A tongue-in-cheek guide for journalists on the Catholic beat offers a critique of papal media coverage in "Britain's leading Catholic newspaper," the Catholic Herald:
If in doubt, be vague and waffly about the purpose of any protests – especially if there doesn’t appear to be one. Those nice Christian folk only “turn the other cheek” anyway; not like the protesters, who, if they don’t get due praise and coverage, will bombard your switchboard with anguished complaints and flood the blogosphere with manufactured outrage at your lack of thoroughness.
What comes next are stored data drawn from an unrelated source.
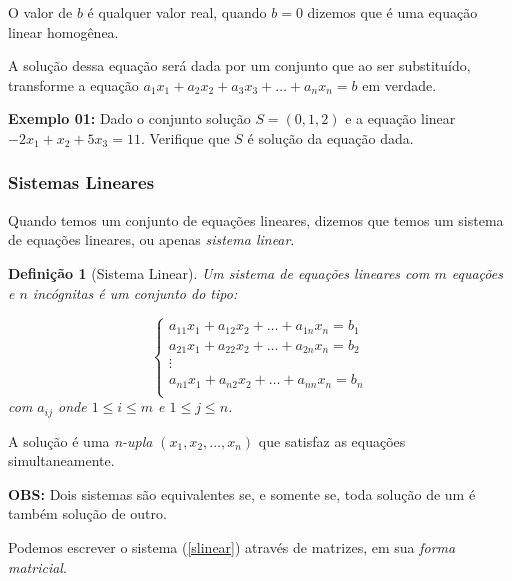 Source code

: \documentclass[oneside,a4paper,12pt]{article}
\newtheorem{definition}{Definição}[section]
\begin{document}
O valor de $b$ é qualquer valor real, quando $b=0$ dizemos que é uma equação linear homogênea.

A solução dessa equação será dada por um conjunto que ao ser substituído, transforme a equação $a_1x_1+a_2x_2+a_3x_3+\dots+a_nx_n=b$ em verdade.

\textbf{Exemplo 01: }Dado o conjunto solução $S = (0,1,2)$ e a equação linear $-2x_1+x_2+5x_3=11$. Verifique que $S$ é solução da equação dada.

\vspace{100pt}

\subsubsection{Sistemas Lineares}

Quando temos um conjunto de equações lineares, dizemos que temos um sistema de equações lineares, ou apenas {\it sistema linear}.

\begin{definition}[Sistema Linear]
	Um sistema de equações lineares com $m$ equações e $n$ incógnitas é um conjunto do tipo:
	
	\begin{equation}\label{slinear}
	\left\{
	 \begin{array}{c}
	 a_{11}x_1 + a_{12}x_2 + \ldots + a_{1n}x_n=b_1 \\
	 a_{21}x_1 + a_{22}x_2 + \ldots + a_{2n}x_n=b_2 \\
	 \vdots \\
	 a_{n1}x_1 + a_{n2}x_2 + \ldots + a_{nn}x_n=b_n \\
	 \end{array}
	 \right.
	\end{equation}	 
com $a_{ij}$ onde $1 \leq i \leq m$ e $1 \leq j \leq n$.
\end{definition}

A solução é uma {\it n-upla} $(x_1,x_2,\dots,x_n)$ que satisfaz as equações simultaneamente.

\textbf{OBS:} Dois sistemas são equivalentes se, e somente se, toda solução de um é também solução de outro.

Podemos escrever o sistema  (\ref{slinear}) através de matrizes, em sua {\it forma matricial}.
\end{document}
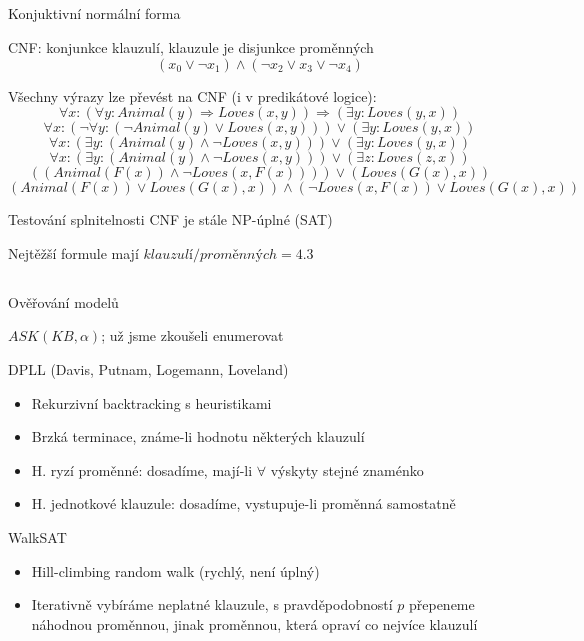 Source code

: \documentclass{beamer}
\begin{document}
\subsection{}
\begin{frame}{Konjuktivní normální forma}
\begin{center}
CNF: konjunkce klauzulí, klauzule je disjunkce proměnných
$$(x_0 \lor \lnot x_1) \land (\lnot x_2 \lor x_3 \lor \lnot x_4)$$

Všechny výrazy lze převést na CNF (i v predikátové logice):
$$ \forall x: (\forall y: Animal(y) \Rightarrow Loves(x, y)) \Rightarrow (\exists y: Loves(y, x))$$
$$ \forall x: (\lnot \forall y: (\lnot Animal(y) \lor Loves(x,y))) \lor (\exists y: Loves(y, x)) $$
$$ \forall x: (\exists y: (Animal(y) \land \lnot Loves(x, y))) \lor (\exists y: Loves(y, x)) $$
$$ \forall x: (\exists y: (Animal(y) \land \lnot Loves(x, y))) \lor (\exists z: Loves(z, x)) $$
$$ ((Animal(F(x)) \land \lnot Loves(x, F(x)))) \lor (Loves(G(x), x)) $$
$$ (Animal(F(x)) \lor Loves(G(x), x)) \land (\lnot Loves(x, F(x)) \lor Loves(G(x),x)) $$

Testování splnitelnosti CNF je stále NP-úplné (SAT)

Nejtěžší formule mají $klauzulí/proměnných=4.3$
\end{center}
\end{frame}

\subsection{}
\begin{frame}{Ověřování modelů}
\begin{center}
$ASK(KB, \alpha)$; už jsme zkoušeli enumerovat
\end{center}

\begin{block}{DPLL (Davis, Putnam, Logemann, Loveland)}
\begin{itemize}
\item Rekurzivní backtracking s heuristikami
\item Brzká terminace, známe-li hodnotu některých klauzulí
\item H. ryzí proměnné: dosadíme, mají-li $\forall$ výskyty stejné znaménko
\item H. jednotkové klauzule: dosadíme, vystupuje-li proměnná samostatně
\end{itemize}
\end{block}

\begin{block}{WalkSAT}
\begin{itemize}
\item Hill-climbing random walk (rychlý, není úplný)
\item Iterativně vybíráme neplatné klauzule, s pravděpodobností $p$ přepeneme náhodnou proměnnou, jinak proměnnou, která opraví co nejvíce klauzulí
\end{itemize}
\end{block}
\end{frame}
\end{document}
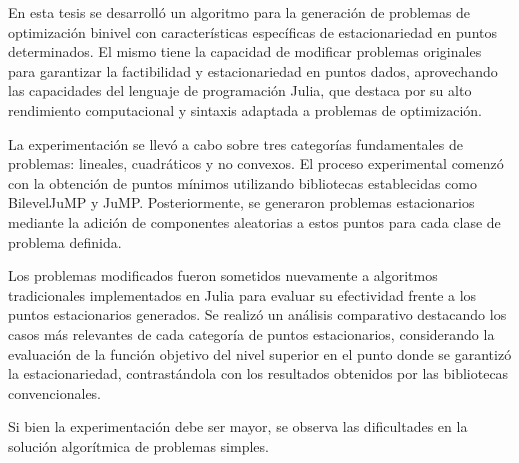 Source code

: \begin{conclusions}
    

    En esta tesis se desarrolló un algoritmo para la generación de problemas de optimización binivel con características específicas de estacionariedad en puntos determinados. El mismo tiene la capacidad de modificar problemas originales para garantizar la factibilidad y estacionariedad en puntos dados, aprovechando las capacidades del lenguaje de programación Julia, que destaca por su alto rendimiento computacional y sintaxis adaptada a problemas de optimización.
    
    La experimentación se llevó a cabo sobre tres categorías fundamentales de problemas: lineales, cuadráticos y no convexos. El proceso experimental comenzó con la obtención de puntos mínimos utilizando bibliotecas establecidas como BilevelJuMP y JuMP. Posteriormente, se generaron problemas estacionarios mediante la adición de componentes aleatorias a estos puntos para cada clase de problema definida.
    
    Los problemas modificados fueron sometidos nuevamente a algoritmos tradicionales implementados en Julia para evaluar su efectividad frente a los puntos estacionarios generados. Se realizó un análisis comparativo destacando los casos más relevantes de cada categoría de puntos estacionarios, considerando la evaluación de la función objetivo del nivel superior en el punto donde se garantizó la estacionariedad, contrastándola con los resultados obtenidos por las bibliotecas convencionales.
    
Si bien la experimentación debe ser mayor, se observa las dificultades en la solución algorítmica de problemas simples.

        
\end{conclusions}

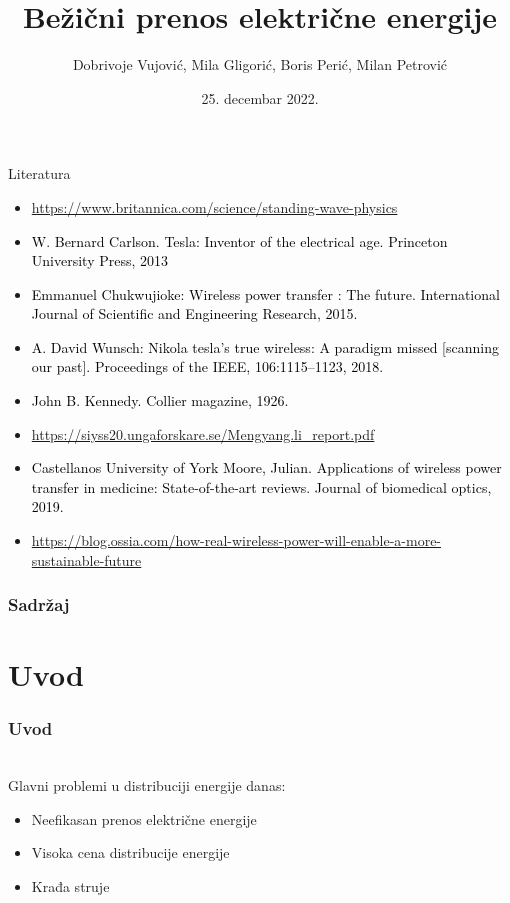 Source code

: \documentclass[10pt]{beamer}
\title{Bežični prenos električne energije}
\author{Dobrivoje Vujović, Mila Gligorić, Boris Perić, Milan Petrović}
\institute{Matematički fakultet Univerziteta u Beogradu}
\date{
	\footnotesize{25. decembar 2022.}	
}
\begin{document}
\begin{frame}
	\thispagestyle{empty}
	\titlepage
\end{frame}

\addtocounter{framenumber}{-1}

\begin{frame}{Literatura}
	\begin{itemize}
		
 	\item \textcolor{black}{{\footnotesize}}{\footnotesize \url{https://www.britannica.com/science/standing-wave-physics}}
	\item \textcolor{black}{{\footnotesize W. Bernard Carlson. Tesla: Inventor of the electrical age. Princeton University Press, 2013}}
	\item \textcolor{black}{{\footnotesize Emmanuel Chukwujioke: Wireless power transfer : The future. International Journal of Scientiﬁc and Engineering Research, 2015.}}
	\item \textcolor{black}{{\footnotesize A. David Wunsch:  Nikola tesla’s true wireless: A paradigm missed [scanning our past]. Proceedings of the IEEE, 106:1115–1123, 2018.}}
	\item \textcolor{black}{{\footnotesize John B. Kennedy. Collier magazine, 1926.}}
	\item \textcolor{black}{{\footnotesize}} {\footnotesize \url{https://siyss20.ungaforskare.se/Mengyang.li_report.pdf}}		
	\item \textcolor{black}{{\footnotesize Castellanos University of York Moore, Julian. Applications of wireless power transfer in medicine: State-of-the-art reviews. Journal of biomedical optics, 2019.}}
	\item \textcolor{black}{{\footnotesize}} {\footnotesize \url{https://blog.ossia.com/how-real-wireless-power-will-enable-a-more-sustainable-future}}		
	\end{itemize}
\end{frame}

\begin{frame}
	\frametitle{Sadržaj} %
	\tableofcontents[hidesubsections] 
\end{frame}

\section{Uvod}

\begin{frame}\frametitle{Uvod}
	\\Glavni problemi u distribuciji energije danas:\\
	\begin{itemize}	
		\item Neefikasan prenos električne energije
		\item Visoka cena distribucije energije
		\item Krađa struje
	\end{itemize}
\end{frame}
\end{document}
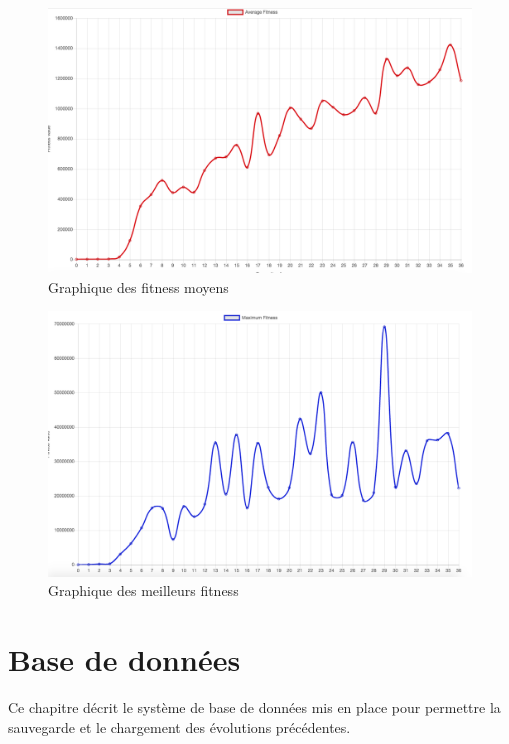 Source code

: \documentclass{article}
\begin{document}
\begin{figure}[H]
\begin{center}
	\includegraphics[scale=0.3]{avgfitgraph.png}
	\caption{Graphique des fitness moyens}
\end{center}
\end{figure}

\begin{figure}[H]
\begin{center}
	\includegraphics[scale=0.3]{maxfitgraph.png}
	\caption{Graphique des meilleurs fitness}
\end{center}
\end{figure}

\newpage
\section{Base de données}

Ce chapitre décrit le système de base de données mis en place pour  permettre la sauvegarde et le chargement des évolutions précédentes.\\
\end{document}
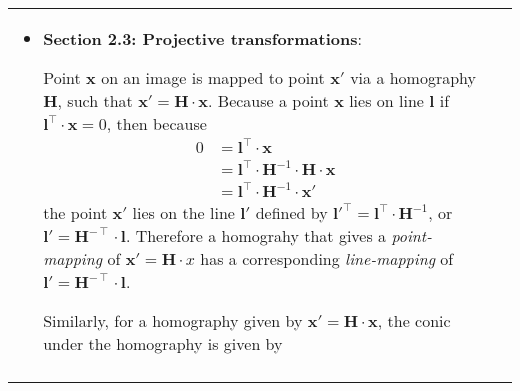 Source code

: \documentclass[a4paper,10pt]{article}
\begin{document}
\begin{longtable}{l p{12cm} }
{\begin{itemize}
\begin{itemize}
\begin{equation*}
\begin{split}
0&=\mathbf{x}^\intercal\cdot\mathbf{C}\cdot\mathbf{x}\\
&=\left[\begin{array}{ccc}x & y & 1\end{array} \right]\cdot
\left[\begin{array}{ccc}a & b/2 & d/2 \\ b/2 & c & e/2 \\ d/2 & e/2 & f\\\end{array}\right]\cdot\left[\begin{array}{c}x \\ y \\ 1 \end{array}\right]\\
&=a\cdot{x}^2+b\cdot{xy}+c\cdot{y}^2+d\cdot{x}+e\cdot{y}+f\cdot{1}
\end{split}
\end{equation*}
\item \textbf{Section 2.3: Projective transformations}:\newline
\par Point $\mathbf{x}$ on an image is mapped to point $\mathbf{x'}$ via a homography $\mathbf{H}$, such that $\mathbf{x'}=\mathbf{H}\cdot\mathbf{x}$. Because a point $\mathbf{x}$ lies on line $\mathbf{l}$ if $\mathbf{l}^\intercal\cdot\mathbf{x}=0$, then because 
\begin{equation*}
\begin{split}
0&=\mathbf{l}^\intercal\cdot\mathbf{x}\\
&=\mathbf{l}^\intercal\cdot\mathbf{H}^{-1}\cdot\mathbf{H}\cdot\mathbf{x}\\
&=\mathbf{l}^\intercal\cdot\mathbf{H}^{-1}\cdot\mathbf{x'}
\end{split}
\end{equation*}
the point $\mathbf{x'}$ lies on the line $\mathbf{l'}$ defined by $\mathbf{l'}^\intercal=\mathbf{l}^\intercal\cdot\mathbf{H}^{-1}$, or $\mathbf{l'}=\mathbf{H}^{-\intercal}\cdot\mathbf{l}$. Therefore a homograhy that gives a \textit{point-mapping} of $\mathbf{x'}=\mathbf{H}\cdot{x}$ has a corresponding \textit{line-mapping} of $\mathbf{l'}=\mathbf{H}^{-\intercal}\cdot\mathbf{l}$.\newline
\par Similarly, for a homography given by $\mathbf{x'}=\mathbf{H}\cdot\mathbf{x}$, the conic under the homography is given by 
\begin{equation*}
\begin{split}

\end{split}
\end{equation*}
\end{itemize}
\end{itemize}}
\end{longtable}
\end{document}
Any rumour of a potential walk-out from politicians or other religious leaders in response to an appearance by Pope should be reported as fact - in other words, as though it had already happened. Don’t correct your story if it turns out only that a tiny proportion of the loonier fringes of Government failed to show up. That’s just splitting hairs.
Deploy the trinity of divided, divisive and division. These words should be on the tip of your tongue at all times. Remember, the Pope’s opinions are dangerous and alarming: don’t let him get away with expressing an opinion without slathering your copy in withering invective. It’s also useful to mash up different sorts of Christianity: the readers don’t know the difference between Archbishop Rowan Williams and Archbishop Vincent Nichols anyway, and it helps to convey the sense that the Church is fractured and damaged.
Read the full piece here.
Undoubtedly, there are slacker journalists out there writing about the Pope. But some of the slackers appear to be just going with the Vatican line, either to preserve their access to sources, their jobs, or both.
http://www.spiegel.de/international/germany/0,1518,788388,00.html
Fiona Ehlers describes an informal visual opinion poll in Freiburg of "tens of thousands of young people" conducted visually, using red and green clap sticks that had been handed out to the crowd. "The Vatican journalists who'd tagged along on the journey seemed stunned..."
This incident hasn't been reported in any of the coverage in U.S. outlets that I've seen so far. Should we dismiss it as an example of the ignorant, anti-Catholic reporting Yiannopoulos seeks to lampoon? Or perhaps there's another narrative at work among Catholic journalists, similar to the story of the Emperor's New Clothes?